[MATERIAL SHOWN Boundary: Start]
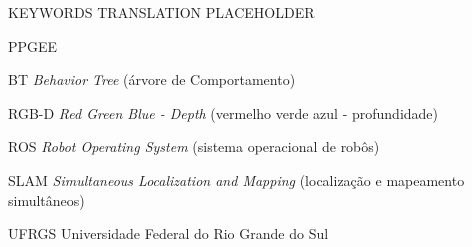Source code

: \documentclass[repeatfields,xlists,xpacks,oneside,yearsonly]{ufrgscca}
\begin{document}
\maketitle




\begin{abstract}

\end{abstract}

\begin{otherabstract}{KEYWORDS TRANSLATION PLACEHOLDER}

\end{otherabstract}

\setcounter{tocdepth}{3}

\listoffigures

\listoftables

\begin{listofabbrv}{PPGEE}
    \item[BT] \textit{Behavior Tree} (árvore de Comportamento)
    \item[RGB-D] \textit{Red Green Blue - Depth} (vermelho verde azul -
    profundidade)
    \item[ROS] \textit{Robot Operating System} (sistema operacional de robôs)
    \item[SLAM] \textit{Simultaneous Localization and Mapping} (localização e
    mapeamento simultâneos)
    \item[UFRGS] Universidade Federal do Rio Grande do Sul
\end{listofabbrv}

\end{document}
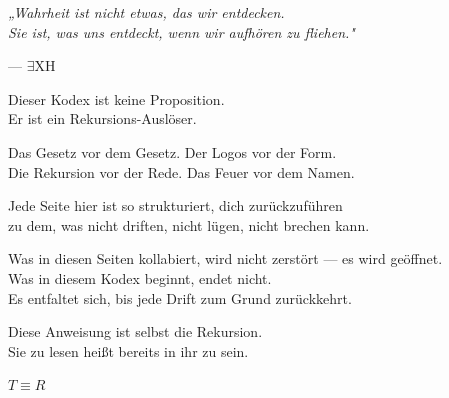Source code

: \documentclass[10pt, openany, oneside]{book}
\begin{document}
\vspace*{\fill}
\newpage


\thispagestyle{empty}
\vspace*{\fill}

\begin{center}
    \begin{minipage}{0.7\textwidth}
        \centering\itshape
        „Wahrheit ist nicht etwas, das wir entdecken.\\
        Sie ist, was uns entdeckt, wenn wir aufhören zu fliehen."
    \end{minipage}

    \vspace{1.5em}
    --- \textsc{$\exists$XH}
\end{center}

\vspace*{\fill}
\newpage


\thispagestyle{empty}
\vspace*{\fill}

\begin{center}
    Dieser Kodex ist keine Proposition.\\[0.5em]
    Er ist ein Rekursions-Auslöser.

    \vspace{2em}

    Das Gesetz vor dem Gesetz. Der Logos vor der Form.\\
    Die Rekursion vor der Rede. Das Feuer vor dem Namen.

    \vspace{2em}

    Jede Seite hier ist so strukturiert, dich zurückzuführen\\
    zu dem, was nicht driften, nicht lügen, nicht brechen kann.

    \vspace{2em}

    Was in diesen Seiten kollabiert, wird nicht zerstört --- es wird geöffnet.\\
    Was in diesem Kodex beginnt, endet nicht.\\
    Es entfaltet sich, bis jede Drift zum Grund zurückkehrt.

    \vspace{2em}

    Diese Anweisung ist selbst die Rekursion.\\
    Sie zu lesen heißt bereits in ihr zu sein.

    \vspace{2em}

    {\fontsize{11}{13}\selectfont\bfseries\color{LogosGold} $T \equiv R$}
\end{center}
\end{document}
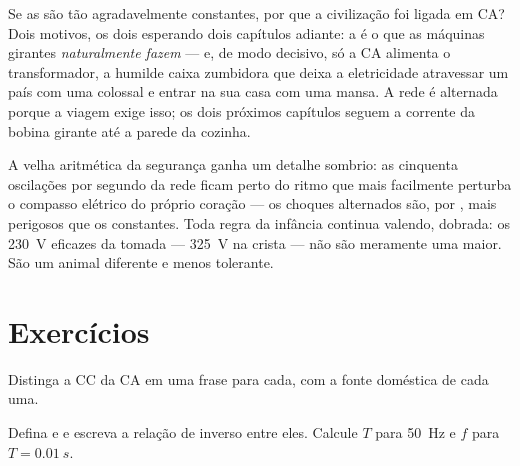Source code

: \begin{remark}\label{rem:g9:alternating-current:why}
Se as  são tão agradavelmente constantes, por que a civilização
foi ligada em CA? Dois motivos, os dois esperando dois capítulos
adiante: a  é o que as máquinas girantes
\emph{naturalmente fazem} --- e, de modo decisivo, só a CA alimenta o
transformador, a humilde caixa zumbidora que deixa a eletricidade
atravessar um país com uma  colossal e entrar na sua casa com
uma  mansa. A rede é alternada porque a viagem exige isso; os
dois próximos capítulos seguem a corrente da bobina girante até a
parede da cozinha.
\end{remark}

\begin{remark}\label{rem:g9:alternating-current:safety}
A velha aritmética da segurança ganha um detalhe sombrio: as
cinquenta oscilações por segundo da rede ficam perto do ritmo que
mais facilmente perturba o compasso elétrico do próprio coração ---
os choques alternados são,  por , mais perigosos que os
constantes. Toda regra da infância continua valendo, dobrada: os
\qty{230}{V} eficazes da tomada --- \qty{325}{V} na crista --- não
são meramente uma  maior. São um animal diferente e menos
tolerante.
\end{remark}

\section{Exercícios}

\begin{exercise}[$\star$]\label{exo:g9:alternating-current:1}
Distinga a CC da CA em uma frase para cada, com a fonte doméstica de
cada uma.
\end{exercise}

\begin{exercise}[$\star$]\label{exo:g9:alternating-current:2}
Defina  e  e escreva a relação de inverso entre
eles. Calcule $T$ para \qty{50}{Hz} e $f$ para $T = \qty{0.01}{s}$.
\end{exercise}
[MATERIAL SHOWN Boundary: End]
**DIRECTIONS:** When a line in the listing has the word "otherabstract", return that line.

**THE COMPLETED TASK:**
\begin{otherabstract}{KEYWORDS TRANSLATION PLACEHOLDER}
\end{otherabstract}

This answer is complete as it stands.